Carlos lo tenía claro. Debía resolver el misterio que tenía ante sus ojos.
Y debía hacerlo antes de que el señor de frente prominente y una gran escopeta a su espalda llegase a donde él estaba.
Era evidente que el tío de la escopeta era el dueño de la furgoneta que ardía en medio del campo. Y Carlos se encontraba entre ellos y todo apuntaba a que el culpable era él.
Debía pensar deprisa. Si salía corriendo podría dar aún más impresión de que era culpable y ya era demasiado tarde. El cazador le había visto.
Podría explicar que él había ido por ahí para estirar las piernas tras una mañana de mucho estrés en el trabajo y que cuando llegó el vehículo ya estaba ardiendo. Pero teniendo en cuenta que no estaba en la ciudad sino en un lugar deshabitado desde hace tiempo nadie más podría ser responsable salvo el único urbanita intruso que se había colado en el tranquilo valle de un riachuelo pequeño y alejado del resto del mundo.

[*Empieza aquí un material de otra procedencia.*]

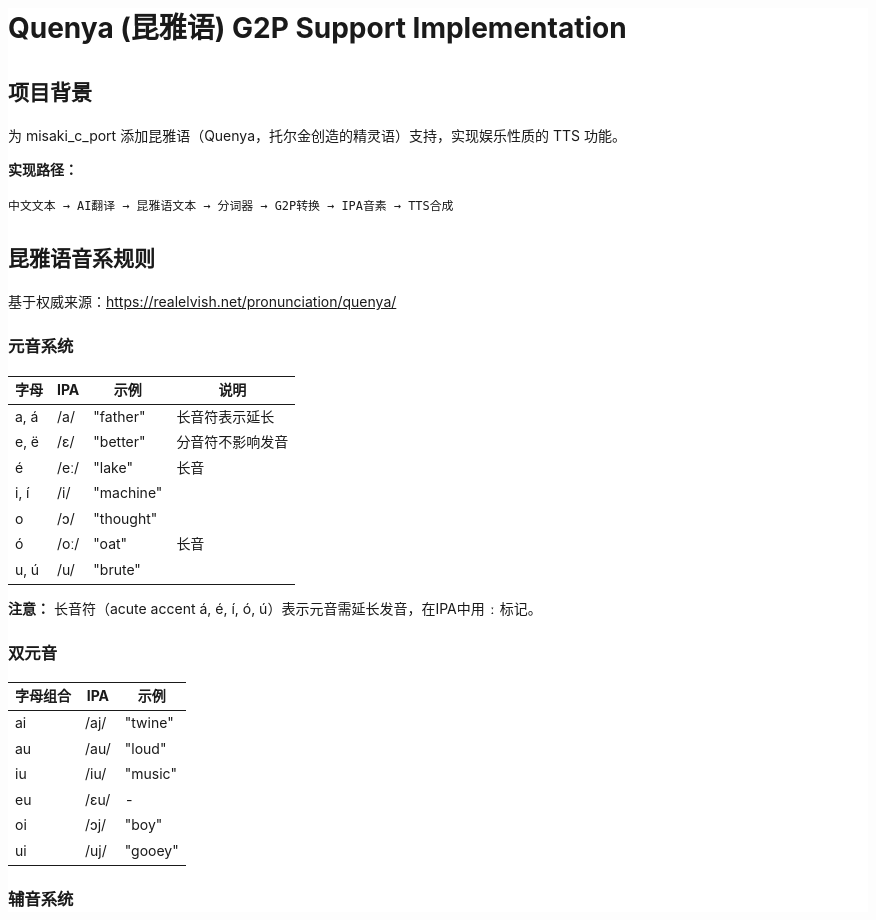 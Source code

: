 # Quenya (昆雅语) G2P Support Implementation

## 项目背景

为 misaki_c_port 添加昆雅语（Quenya，托尔金创造的精灵语）支持，实现娱乐性质的 TTS 功能。

**实现路径：**
```
中文文本 → AI翻译 → 昆雅语文本 → 分词器 → G2P转换 → IPA音素 → TTS合成
```

## 昆雅语音系规则

基于权威来源：https://realelvish.net/pronunciation/quenya/

### 元音系统

| 字母 | IPA | 示例 | 说明 |
|------|-----|------|------|
| a, á | /a/ | "father" | 长音符表示延长 |
| e, ë | /ɛ/ | "better" | 分音符不影响发音 |
| é | /eː/ | "lake" | 长音 |
| i, í | /i/ | "machine" | |
| o | /ɔ/ | "thought" | |
| ó | /oː/ | "oat" | 长音 |
| u, ú | /u/ | "brute" | |

**注意：** 长音符（acute accent á, é, í, ó, ú）表示元音需延长发音，在IPA中用 `ː` 标记。

### 双元音

| 字母组合 | IPA | 示例 |
|----------|-----|------|
| ai | /aj/ | "twine" |
| au | /au/ | "loud" |
| iu | /iu/ | "music" |
| eu | /ɛu/ | - |
| oi | /ɔj/ | "boy" |
| ui | /uj/ | "gooey" |

### 辅音系统

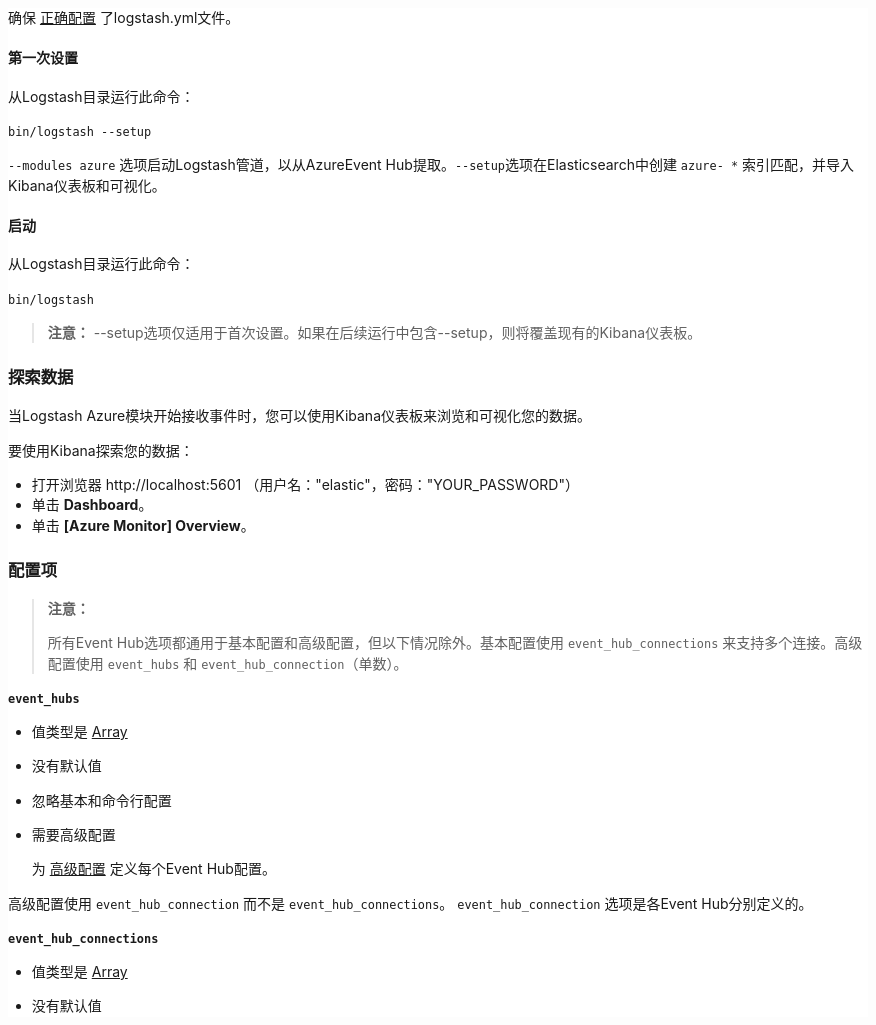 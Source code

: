 确保 [正确配置](#配置模块) 了logstash.yml文件。

#### 第一次设置
从Logstash目录运行此命令：

```shell
bin/logstash --setup
```

`--modules azure` 选项启动Logstash管道，以从AzureEvent Hub提取。`--setup`选项在Elasticsearch中创建 `azure- *` 索引匹配，并导入Kibana仪表板和可视化。

#### 启动

从Logstash目录运行此命令：

```shell
bin/logstash
```

> **注意：**
> --setup选项仅适用于首次设置。如果在后续运行中包含--setup，则将覆盖现有的Kibana仪表板。

### 探索数据

当Logstash Azure模块开始接收事件时，您可以使用Kibana仪表板来浏览和可视化您的数据。

要使用Kibana探索您的数据：

- 打开浏览器 http://localhost:5601 （用户名："elastic"，密码："YOUR_PASSWORD"）
- 单击 **Dashboard**。
- 单击 **[Azure Monitor] Overview**。

### 配置项

> **注意：**
>
> 所有Event Hub选项都通用于基本配置和高级配置，但以下情况除外。基本配置使用 `event_hub_connections` 来支持多个连接。高级配置使用 `event_hubs` 和 `event_hub_connection`（单数）。

**`event_hubs`**

- 值类型是 [Array](../06-Configuring-Logstash/Structure-of-a-Config-File.md#array)

- 没有默认值

- 忽略基本和命令行配置

- 需要高级配置

  为 [高级配置](#高级配置示例) 定义每个Event Hub配置。

高级配置使用 `event_hub_connection` 而不是 `event_hub_connections`。 `event_hub_connection` 选项是各Event Hub分别定义的。

**`event_hub_connections`**

- 值类型是 [Array](../06-Configuring-Logstash/Structure-of-a-Config-File.md#array)

- 没有默认值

Carlos suponía que la furgoneta era de un cazador pues parecía haber pelaje de animales en la parte de atrás de la furgoneta en llamas. Al volver la mirada vió que el hombre descolgaba la escopeta de su espalda y la pretaba contra sí con su mano derecha mientras corría.
Carlos escudriñó con la mirada la furgoneta en busca de más pistas, algo que le ayudase a salir del paso. Algo que le exculpase. Algo tenía que haber provocado el fuego y estaba dispuesto a averiguarlo aunque su campo de especialidad era llevar la contabilidad de una pequeña empresa. No sabía nada de física, química, automóviles, seguridad contra incendios, ni tan siquiera primeros auxilios. Pero no podía dejar de mirar la furgoneta en busca de indicios sobre el incidente aún percibiendo a su espalda la llegada del dueño con una mirada de ira extrema capaz de matar con ella y, por descontado, con los cartuchos de su escopeta.
El humo negro fluía hacia lo alto de los árboles desde la furgoneta en llamas e iba calcinándose. El cazador llegó al claro del camino y se detuvo a escasos 10 metros de la furgoneta y 5 de Carlos. Carlos no miró al cazador. Estaba bloqueado mirando el suelo de la furgoneta a través del hueco humeante de la ventanilla derretida de atrás. La alfombra de pieles se convertía en una fina tela negra y empezó a rasgarse. El cazador extendió su escopeta, cerró los ojos.
Carlos vio algo que le hizo estremecerse. Dos disparos sonaron junto a la olvidada orilla del río. Unos pajaros negros salieron espantados de las copas de los árboles hacia lo alto del cielo.
La furgoneta llegó al amanecer al claro del bosque. El tubo de escape dejó de rugir cuando su conductor paró el motor. Recogió las llaves y salió sacando la escopeta de detrás de su asiento. El cazador miró al niño y le habló.
-¿Quieres quedarte a echar una siesta antes de que empecemos a preparar la barbacoa?
-Sí, papá. Aún estoy muy cansado.
-De acuerdo. Cierra el seguro y no salgas de la furgoneta.
El cazador estaba a punto de irse cuando dio media vuelta, volviendo a la furgoneta. Abrió con sus llaves la puerta de atrás y agarró un mechero Zippo que estaba junto a un bote de líquido inflamable. Volvió a cerrar y empezó a alejarse hacia los árboles.
El ruido de los disparos retumbaba alrededor. Carlos estaba encogido de hombros. Un bulto de carbón y chuletas de costillas fritas asomaba bajo la manta de pieles carbonizada. El cazador había disparado al cielo y mantenía sus brazos apuntando arriba y los ojos entrecerrados a punto de echarse a llorar.
-Daniel!- Chilló arrodillándose con la escopeta todavía apuntando al cielo.
Carlos se giró y vio al cazador arrodillado.
Algo no cuadraba en su cabeza. No estaba nada claro. No sabía exactamente que había pasado. Aunque empezaba a hacerse una idea.
-¿Está bien?- Preguntó Carlos.
El cazador levantó la mirada y sus ojos expresaron sorpresa y chilló de improviso.
- No, Daniel! No! Ya tenemos comida en la furgoneta.
Carlos sintió un fuerte golpe en la cabeza y sintió desvanecerse.